Veronica, the Conspicuous Hippo, and the power of stories for vocabulary

Recently I was lucky to receive a review copy of Veronica by Roger Duvoisin, republished by Bodleian’s Children’s Books – a fairly new but sure-to-be popular company. Veronica is the third in their list, and it’s as delightful as the previous two: Penguin’s Way and Whale’s Way (you can read more about these in my review here.)

The gist of the story is that Veronica, the hippopotamus, wants to be conspicuous. She’s tired of being part of the crowd of hippos, blending into the background, inconspicuous. So she decides to head for the big city to make her name, to be famous, to be a celebrity. However, once she gets there, she finds that she is being conspicuous for all the wrong reasons. Will the lure of stardom keep its attraction or will Veronica long for a little more anonymity?

Roger Duvoisin’s book brings the world of the late 1950s/early 1960s to life in his gorgeous drawings. Alternating between monochrome and colour (which the Key Stage 1 children immediately noticed) the pictures leaped off the page, especially beautiful Veronica. We had fun talking about the fruit and veg man with his cart and the rules of parking in front of fire hydrants in the United States – both new concepts to the children, but ones they understood easily. They giggled at Veronica’s large derriere, which features in a couple of the pages, and felt empathy for her as she quickly became overwhelmed by just how different she was in the city.

I also liked using this book for story time because I could introduce – and emphasise – one new word for the children: conspicuous. I explained what it meant and gave examples (eg one of them would be conspicuous in a group of hippos) but I wasn’t sure if they would retain it. So you can imagine my delight when one child, the following week, deliberately used the word with emphasis in a sentence to me, and grinned. Ah, the power of stories and books!

The children also understood the concept of fame, and the fact that it’s probably more attractive in fantasy than it is in reality (although many still wanted to be a celeb when they grew up – it’s as much, if not more, a part of a culture now than it was in the 50s and 60s). Not much has changed, after all: people are desperate to be well-known and loved but often find that it’s more of a burden than a benefit once critics jump on board.

Part of the reason why I’m such a big fan of the Bodleian’s books for children is how they remain true to their origins. The heaviness of the covers and the thickness of the paper complemented the story well and made it a pleasure to hold.
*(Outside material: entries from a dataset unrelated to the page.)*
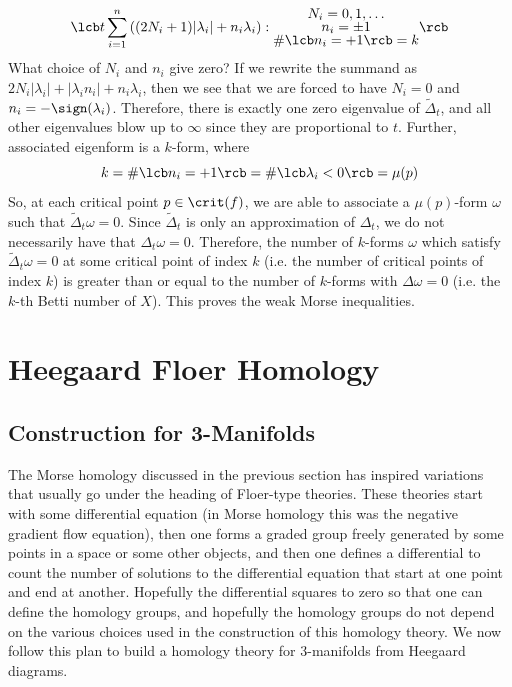 \[ \lcb t \sum_{i=1}^n \left( (2N_i+1)|\lambda_i| + n_i \lambda_i \right) : \substack{\displaystyle N_i=0,1,\ldots \\ \displaystyle n_i = \pm 1 \\ \displaystyle \# \lcb n_i=+1 \rcb = k} \rcb \]
What choice of $N_i$ and $n_i$ give zero? If we rewrite the summand as $2N_i|\lambda_i| + |\lambda_i n_i| + n_i \lambda_i$, then we see that we are forced to have $N_i=0$ and $n_i = -\sign(\lambda_i)$. Therefore, there is exactly one zero eigenvalue of $\widetilde\Delta_t$, and all other eigenvalues blow up to $\infty$ since they are proportional to $t$. Further, associated eigenform is a $k$-form, where
\[ k = \# \lcb n_i = +1 \rcb = \# \lcb \lambda_i < 0 \rcb = \mu(p) \]
So, at each critical point $p \in \crit(f)$, we are able to associate a $\mu(p)$-form $\omega$ such that $\widetilde\Delta_t \omega = 0$. Since $\widetilde\Delta_t$ is only an approximation of $\Delta_t$, we do not necessarily have that $\Delta_t \omega = 0$. Therefore, the number of $k$-forms $\omega$ which satisfy $\widetilde\Delta_t \omega = 0$ at some critical point of index $k$ (i.e. the number of critical points of index $k$) is greater than or equal to the number of $k$-forms with $\Delta\omega = 0$ (i.e. the $k$-th Betti number of $X$). This proves the weak Morse inequalities.













\newpage
\section{Heegaard Floer Homology}
\label{Heegaard Floer Homology}


\subsection{Construction for 3-Manifolds}
\label{Construction for 3-Manifolds}


The Morse homology discussed in the previous section has inspired variations that usually go under the heading of Floer-type theories. These theories start with some differential equation (in Morse homology this was the negative gradient flow equation), then one forms a graded group freely generated by some points in a space or some other objects, and then one defines a differential to count the number of solutions to the differential equation that start at one point and end at another. Hopefully the differential squares to zero so that one can define the homology groups, and hopefully the homology groups do not depend on the various choices used in the construction of this homology theory. We now follow this plan to build a homology theory for 3-manifolds from Heegaard diagrams.

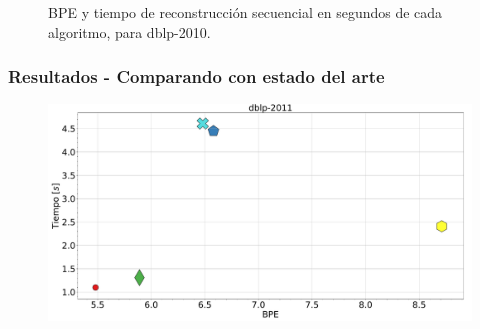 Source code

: \begin{frame}
\begin{figure}
\begin{minipage}{1\textwidth}
\begin{minipage}{0.15\textwidth}
    		\end{minipage}	
    	\end{minipage}

	\caption{BPE y tiempo de reconstrucción secuencial en segundos de cada algoritmo, para dblp-2010.}
\end{figure}

\end{frame}

\begin{frame}
\frametitle{Resultados - Comparando con estado del arte}

\begin{figure}
	\centering
	
    	\begin{minipage}{1\textwidth}
    		\centering
    		\begin{minipage}{0.8\textwidth}
    			\centering
    			\includegraphics[width=1\linewidth]{../img/bpeTimes/secuencial/dblp-2011.pdf}
    		\end{minipage}
    		\begin{minipage}{0.15\textwidth}
    			\centering

\end{minipage}
\end{minipage}
\end{figure}
\end{frame}
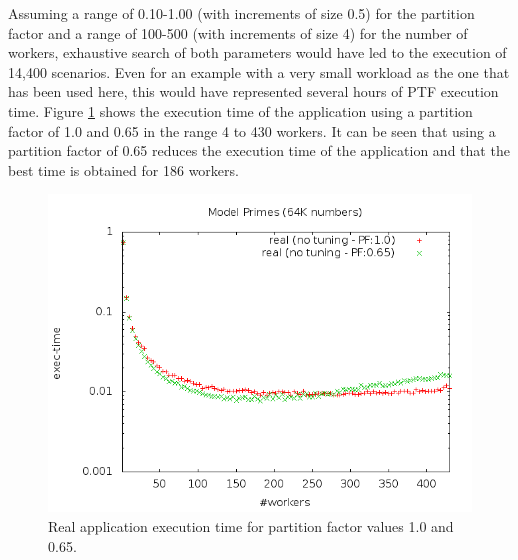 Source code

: Assuming a range of 0.10-1.00 (with increments of size 0.5) for the partition factor and a range of 100-500 (with increments of size 4) for the number of workers, exhaustive search of both parameters would have led to the execution of 14,400 scenarios. Even for an example with a very small workload as the one that has been used here, this would have represented several hours of PTF execution time. Figure \ref{fig:MWprimes-exhaustive} shows the execution time of the application using a partition factor of 1.0 and 0.65 in the range 4 to 430 workers. It can be seen that using a partition factor of 0.65 reduces the execution time of the application and that the best time is obtained for 186 workers.

\begin{figure}[bt]
  \center
  \includegraphics[width=0.55\paperwidth]{../BPG/images/MWfeatures-model.png}
	\caption{Real application execution time for partition factor values 1.0 and 0.65.}
	\label{fig:MWprimes-exhaustive}
\end{figure}

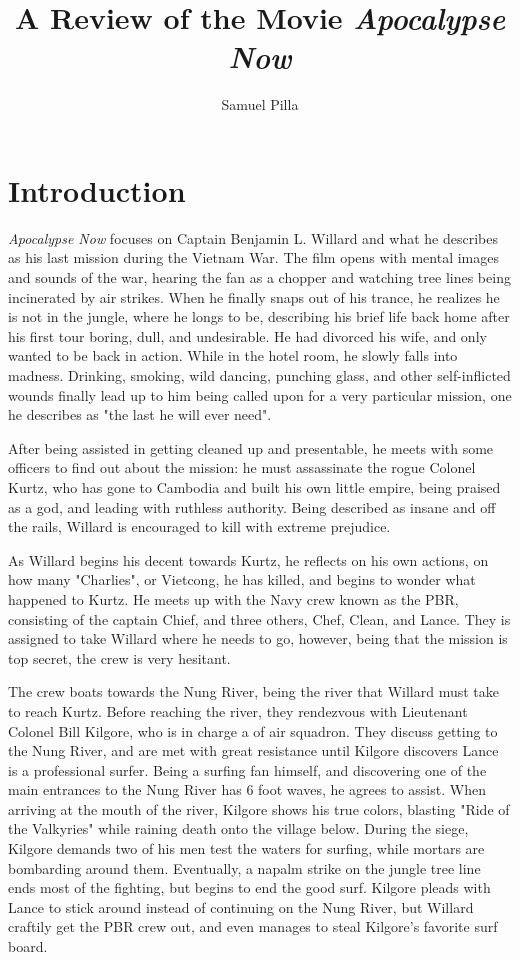 \documentclass[a4paper,man,natbib]{apa6}
\title{A Review of the Movie \textit{Apocalypse Now}}
\author{Samuel Pilla}
\affiliation{Missouri University of Science and Technology}
\begin{document}
\maketitle

\section{Introduction}

\textit{Apocalypse Now} focuses on Captain Benjamin L. Willard and what he describes as his last mission during the Vietnam War. The film opens with mental images and sounds of the war, hearing the fan as a chopper and watching tree lines being incinerated by air strikes. When he finally snaps out of his trance, he realizes he is not in the jungle, where he longs to be, describing his brief life back home after his first tour boring, dull, and undesirable. He had divorced his wife, and only wanted to be back in action. While in the hotel room, he slowly falls into madness. Drinking, smoking, wild dancing, punching glass, and other self-inflicted wounds finally lead up to him being called upon for a very particular mission, one he describes as "the last he will ever need".

After being assisted in getting cleaned up and presentable, he meets with some officers to find out about the mission: he must assassinate the rogue Colonel Kurtz, who has gone to Cambodia and built his own little empire, being praised as a god, and leading with ruthless authority. Being described as insane and off the rails, Willard is encouraged to kill with extreme prejudice.

As Willard begins his decent towards Kurtz, he reflects on his own actions, on how many "Charlies", or Vietcong, he has killed, and begins to wonder what happened to Kurtz. He meets up with the Navy crew known as the PBR, consisting of the captain Chief, and three others, Chef, Clean, and Lance. They is assigned to take Willard where he needs to go, however, being that the mission is top secret, the crew is very hesitant.

The crew boats towards the Nung River, being the river that Willard must take to reach Kurtz. Before reaching the river, they rendezvous with Lieutenant Colonel Bill Kilgore, who is in charge a of air squadron. They discuss getting to the Nung River, and are met with great resistance until Kilgore discovers Lance is a professional surfer. Being a surfing fan himself, and discovering one of the main entrances to the Nung River has 6 foot waves, he agrees to assist. When arriving at the mouth of the river, Kilgore shows his true colors, blasting "Ride of the Valkyries" while raining death onto the village below. During the siege, Kilgore demands two of his men test the waters for surfing, while mortars are bombarding around them. Eventually, a napalm strike on the jungle tree line ends most of the fighting, but begins to end the good surf. Kilgore pleads with Lance to stick around instead of continuing on the Nung River, but Willard craftily get the PBR crew out, and even manages to steal Kilgore's favorite surf board.
\end{document}
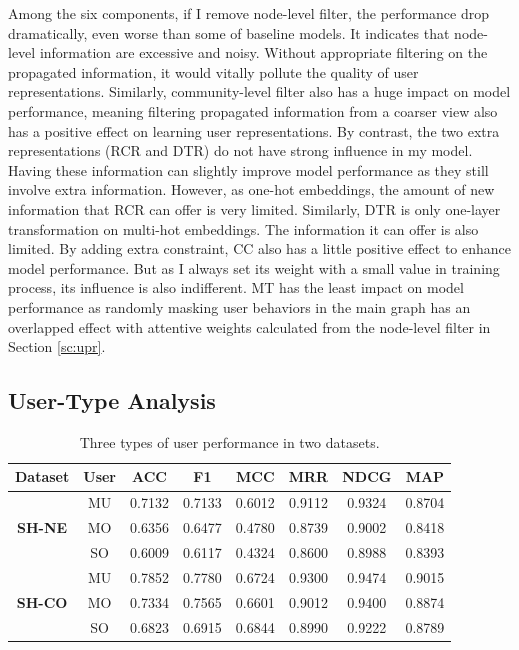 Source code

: Among the six components, if I remove node-level filter, the performance drop dramatically, even worse than some of baseline models. It indicates that node-level information are excessive and noisy. Without appropriate filtering on the propagated information, it would vitally pollute the quality of user representations. Similarly,  community-level filter also has a huge impact on model performance, meaning filtering propagated information from a coarser view also has a positive effect on learning user representations. By contrast, the two extra representations (RCR and DTR) do not have strong influence in my model. Having these information can slightly improve model performance as they still involve extra information. However, as one-hot embeddings, the amount of new information that RCR can offer is very limited. Similarly, DTR is only one-layer transformation on multi-hot embeddings. The information it can offer is also limited. By adding extra constraint, CC also has a little positive effect to enhance model performance. But as I always set its weight with a small value in training process, its influence is also indifferent. MT has the least impact on model performance as randomly masking user behaviors in the main graph has an overlapped effect with attentive weights calculated from the node-level filter in Section \ref{sc:upr}.

\subsection{User-Type Analysis}
\label{sc:ua}
\begin{table}[h]
	
	\centering
	\begin{tabular}{|c|c|c|c|c|c|c|c|} 
		\hline
		\textbf{Dataset}& \textbf{User}	
		& \textbf{ACC}& \textbf{F1}& \textbf{MCC}& \textbf{MRR} & \textbf{NDCG}& \textbf{MAP}\\ \hline
		\multirow{3}{*}{ \textbf{SH-NE}} & MU & 0.7132 & 0.7133 & 0.6012&  0.9112 & 0.9324 & 0.8704  \\   
		& MO & 0.6356 & 0.6477 & 0.4780&  0.8739 & 0.9002 & 0.8418 \\
		& SO & 0.6009 & 0.6117 & 0.4324&  0.8600 & 0.8988 & 0.8393 \\
		\hline
		\multirow{3}{*}{ \textbf{SH-CO}} & MU & 0.7852& 0.7780& 0.6724& 0.9300& 0.9474& 0.9015 \\   
		& MO & 0.7334& 0.7565& 0.6601& 0.9012& 0.9400& 0.8874\\
		& SO & 0.6823& 0.6915& 0.6844& 0.8990& 0.9222& 0.8789 \\\hline
	\end{tabular}
	\caption{Three types of user performance in two datasets.}
	\label{tab:ua}
\end{table} 

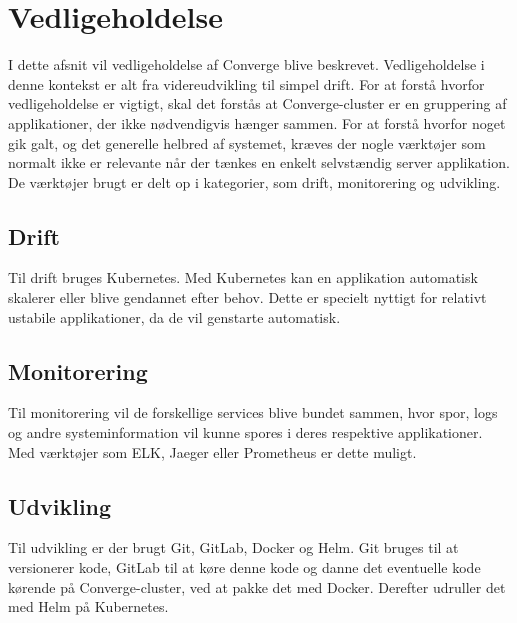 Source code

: \chapter{Vedligeholdelse}

I dette afsnit vil vedligeholdelse af Converge blive beskrevet. Vedligeholdelse i denne kontekst er alt fra videreudvikling til simpel drift. For at forstå hvorfor vedligeholdelse er vigtigt, skal det forstås at Converge-cluster er en gruppering af applikationer, der ikke nødvendigvis hænger sammen. For at forstå hvorfor noget gik galt, og det generelle helbred af systemet, kræves der nogle værktøjer som normalt ikke er relevante når der tænkes en enkelt selvstændig server applikation.
De værktøjer brugt er delt op i kategorier, som drift, monitorering og udvikling. 

\section{Drift}
Til drift bruges Kubernetes. Med Kubernetes kan en applikation automatisk skalerer eller blive gendannet efter behov. Dette er specielt nyttigt for relativt ustabile applikationer, da de vil genstarte automatisk. 

\section{Monitorering}
Til monitorering vil de forskellige services blive bundet sammen, hvor spor, logs og andre systeminformation vil kunne spores i deres respektive applikationer. Med værktøjer som ELK, Jaeger eller Prometheus er dette muligt. 

\section{Udvikling}
Til udvikling er der brugt Git, GitLab, Docker og Helm. Git bruges til at versionerer kode, GitLab til at køre denne kode og danne det eventuelle kode kørende på Converge-cluster, ved at pakke det med Docker. Derefter udruller det med Helm på Kubernetes. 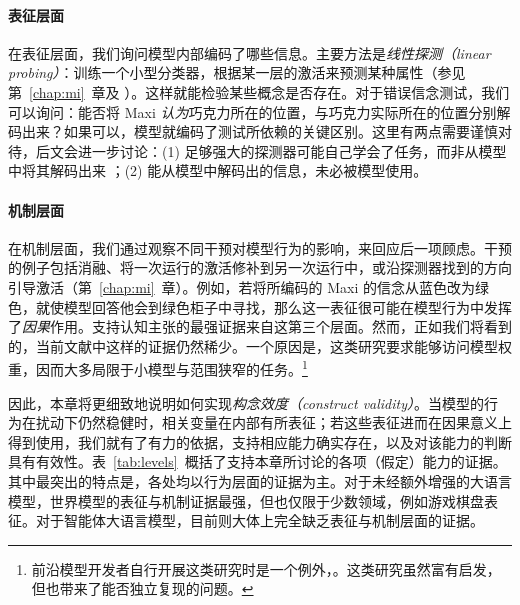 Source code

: \paragraph{表征层面} 在表征层面，我们询问模型内部编码了哪些信息。主要方法是{\em 线性探测（linear probing）}：训练一个小型分类器，根据某一层的激活来预测某种属性（参见第~\ref{chap:mi}~章及 \citet{alain2016understanding, belinkov2022probing}）。这样就能检验某些概念是否存在。对于错误信念测试，我们可以询问：能否将 Maxi {\em 认为}巧克力所在的位置，与巧克力实际所在的位置分别解码出来？如果可以，模型就编码了测试所依赖的关键区别。这里有两点需要谨慎对待，后文会进一步讨论：(1) 足够强大的探测器可能自己学会了任务，而非从模型中将其解码出来 \citep{hewitt2019designing}；(2) 能从模型中解码出的信息，未必被模型使用。

\paragraph{机制层面} 在机制层面，我们通过观察不同干预对模型行为的影响，来回应后一项顾虑。干预的例子包括消融、将一次运行的激活修补到另一次运行中，或沿探测器找到的方向引导激活（第~\ref{chap:mi}~章）。例如，若将所编码的 Maxi 的信念从蓝色改为绿色，就使模型回答他会到绿色柜子中寻找，那么这一表征很可能在模型行为中发挥了{\em 因果}作用。支持认知主张的最强证据来自这第三个层面。然而，正如我们将看到的，当前文献中这样的证据仍然稀少。一个原因是，这类研究要求能够访问模型权重，因而大多局限于小模型与范围狭窄的任务。\footnote{前沿模型开发者自行开展这类研究时是一个例外，\citep[例如][]{templeton2024scaling, lindsey2025biology}。这类研究虽然富有启发，但也带来了能否独立复现的问题。}

因此，本章将更细致地说明如何实现{\em 构念效度（construct validity）}。当模型的行为在扰动下仍然稳健时，相关变量在内部有所表征；若这些表征进而在因果意义上得到使用，我们就有了有力的依据，支持相应能力确实存在，以及对该能力的判断具有有效性。表~\ref{tab:levels}~概括了支持本章所讨论的各项（假定）能力的证据。其中最突出的特点是，各处均以行为层面的证据为主。对于未经额外增强的大语言模型，世界模型的表征与机制证据最强，但也仅限于少数领域，例如游戏棋盘表征。对于智能体大语言模型，目前则大体上完全缺乏表征与机制层面的证据。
At the end of the week, in my Library lunchtime session with years 1 and 2, we coloured in our own hippos and named them. Interestingly and perhaps predictably, the girls all chose to make their hippos princesses with names like ‘Daisy’, ‘Star’ etc. However, bizarrely, they all came from Russia, not a country known for its hippo population. When I asked them why, they said that Russia was a beautiful country (fair point). One girl invented a more complicated migratory tale of how her hippo was originally from Brazil but moved to Russia later in life. Presumably to join all the other hippos now living there.